Viene esto a cuenta de la relectura de un breve trabajo de Pedro Laín Entralgo, La generación del 98 y el problema de España. Laín, falangista de primera hora, colaborador de Dionisio Ridruejo durante la guerra civil, académico de la lengua desde 1954… fue sin embargo uno de los escasos intelectuales del régimen que se fueron desmarcando de la dictadura y que acabaron adoptando posiciones liberales y democráticas que les hicieron merecer el respeto de los constitucionalistas de 1978. Dicho esto, la lectura de dicho ensayo permite parangonar los tiempos actuales con ciertos aspectos del desarrollo político de la generación del 98: Unamuno, Ganivet, Azorín, Valle-Inclán, Baroja, Antonio y Manuel Machado, Maeztu, Benavente…

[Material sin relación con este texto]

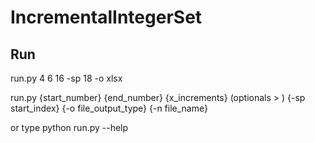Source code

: # IncrementalIntegerSet
## Run
run.py 4 6 16 -sp 18 -o xlsx

run.py {start_number} {end_number} {x_increments} (optionals > ) {-sp start_index} {-o file_output_type} {-n file_name}

or type python run.py --help
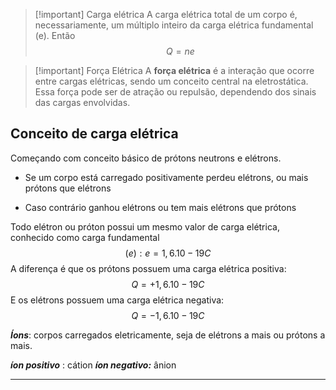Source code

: 

> [!important] Carga elétrica
> A carga elétrica total de um corpo é, necessariamente, um múltiplo inteiro da carga elétrica fundamental (e). Então
> $$
> Q = n e
> $$


> [!important] Força Elétrica
> A **força elétrica** é a interação que ocorre entre cargas elétricas, sendo um conceito central na eletrostática. Essa força pode ser de atração ou repulsão, dependendo dos sinais das cargas envolvidas.



## Conceito de carga elétrica

Começando com conceito básico de prótons neutrons e elétrons.

- Se um corpo está carregado positivamente perdeu elétrons, ou mais prótons que elétrons

- Caso contrário ganhou elétrons ou tem mais elétrons que prótons

Todo elétron ou próton possui um mesmo valor de carga elétrica, conhecido como carga fundamental 
$$
(e): e = 1,6 . 10-19 C 
$$A diferença é que os prótons possuem uma carga elétrica positiva:
$$
Q = +1,6 . 10-19 C 
$$E os elétrons possuem uma carga elétrica negativa: 
$$
Q = -1,6 . 10-19 C
$$



***Íons***: corpos carregados eletricamente, seja de elétrons a mais ou prótons a mais.

***íon positivo*** : cátion
***íon negativo:*** ânion 


---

Anota Laín que aquellos hombres se formaron en el «cómodo y engañoso remanso de la vida española que subsiguió a la restauración: años de 1880 a 1895. Los españoles, seducidos por la alegre apariencia de la paz anhelada [ulterior a un atormentado siglo XIX de revoluciones, cuarteladas y crisis de Estado] la recibieron como se recibe un tesoro más merecido por gracia que conquistado con esfuerzo, y se condujeron como si en verdad hubiesen resuelto el problema que España tenía latente en su seno».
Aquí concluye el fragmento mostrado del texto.